Jay Stone
The Ottawa Citizen
Even though Jay Stone says he was trampled by a relentless bass, pummeled by merciless guitar wails, and bludgeoned by three hours of pre-, post- and non-pubescent screaming, he got his money's worth.
My kid went to the Backstreet Boys concert and all I got was this lousy hearing aid. (Suggestion for missed marketing opportunity.)
It was loud.
It was also spectacular, in the pyrotechnic sense of the word.
From the time that the spears with light tips went up on the round spaceship stage at the Corel Centre, the smoke wafted from the ceiling, the sparklers shot into the air and the group members descended on green lighted skyboards, all to the music of Star Wars, Friday's Backstreet Boys concert was a two-hour extravaganza of noise and light.
The noise level hit the ground shrieking for two warmup acts and hit a full, throaty, uninterrupted decibel level at the first hint of The Boys. "Scream obnoxiously for the rest of the show," A.J. McLean told the crowd in the personal introduction part of the evening. He might as well have reminded them to be excited. People in the first four rows grew tassels on their ears.
The Backstreet Boys -- five young men, each of whom seems to represent a different aspect of the female ideal, eight-year-old division -- were accompanied by 10 dancers, a six-piece band (including, surprisingly, a saxophonist), many costume changes and enough smoke machines, laser lights and fireworks to fill, well, the Corel Centre.
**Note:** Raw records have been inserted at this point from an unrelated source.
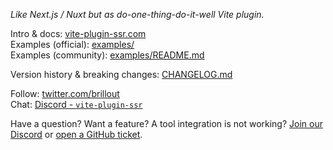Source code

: *Like Next.js / Nuxt but as do-one-thing-do-it-well Vite plugin.*

Intro & docs: [vite-plugin-ssr.com](https://vite-plugin-ssr.com)
<br/>
Examples (official): [examples/](https://github.com/brillout/vite-plugin-ssr/tree/master/examples)
<br/>
Examples (community): [examples/README.md](https://github.com/brillout/vite-plugin-ssr/tree/master/examples#community-examples)

Version history & breaking changes: [CHANGELOG.md](https://github.com/brillout/vite-plugin-ssr/blob/master/CHANGELOG.md)

Follow: [twitter.com/brillout](https://twitter.com/brillout)
<br/>
Chat: [Discord - `vite-plugin-ssr`](https://discord.gg/qTq92FQzKb)

Have a question? Want a feature? A tool integration is not working?
<a href="https://discord.com/invite/qTq92FQzKb">Join our Discord</a> or
<a href="https://github.com/brillout/vite-plugin-ssr/issues/new">open a GitHub ticket</a>.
As for the music, it bears the same relationship to a Backstreet Boys concert as sports does to a World Wrestling Federation match. The two forms share an artful choreography, a dedication to the male physique, with its attendant and implicit message of sexuality, an exhausting layering of spectacle, a sure-footed elevation over the waves of hysteria it urges, and the need for noise. More and more noise.
The difference is a big one. There is an underlying wholesomeness to the Backstreet Boys, a sweet innocence that robs their performance of some of its edge, but at least ensures that fans won't spill out of the arena later to riot in the streets. The boys are swell dancers and singers, but to me they have two songs: the slow ones and the fast ones. Well, three: I Want It That Way, the relentlessly familiar tune with which they closed the show. I place it in a class by itself, mainly because I've heard it before.
Still, I was on my feet some of the time -- often urged on by the adults around me who seemed to enjoy the show as much as the children they accompanied -- and the tunes are catchy enough.
Mostly, though, the Backstreet Boys concert was a show for the eyes. The boys would disappear under the stage occasionally to reappear in various outfits: 21st century body armour, or full leather, or, least successfully, an ensemble of floppy pink pants and grey vests that made them look as if they were on their way to a gangsta rapper golf tournament. In their full leather, they were attached to wires and swung out over the stage, just like in Peter Pan, an apt image for a band with such a childlike appeal. This is a group that brings moms and daughters on stage for a song dedicated to Mother as "the perfect fan."
The flight over the audience was surprising because, as we learned in the program notes, Brian is afraid of heights. Other nuggets: the band took its name from a market in Orlando, Florida, and A.J. "wants to get a college degree," a noble goal.
The evening opened with a set from Mandy Moore, a shockingly self-possessed 15-year-old in tight silver pants and black top, and a second act, called EYC (Express Yourself Clearly), a sort of three-man mini-Backstreet Boys. They wound up the audience by paying tribute to "the beautiful ladies of Ottawa" -- many of the ladies being eight-year-olds waving glowsticks -- and asking them if they wanted to see the sexy side of EYC, which involved the band members removing their shirts.
By the end of the evening, trampled by a relentless bass, pummeled by merciless guitar wails, and finally bludgeoned by three hours of pre-, post- and non-pubescent screaming, I literally staggered into the hallway of the Corel Centre. My ears were ringing and the inevitable strains of I Want It That Way were reverberating in my skull. They reverberate there still. I suppose this means we all got our money's worth.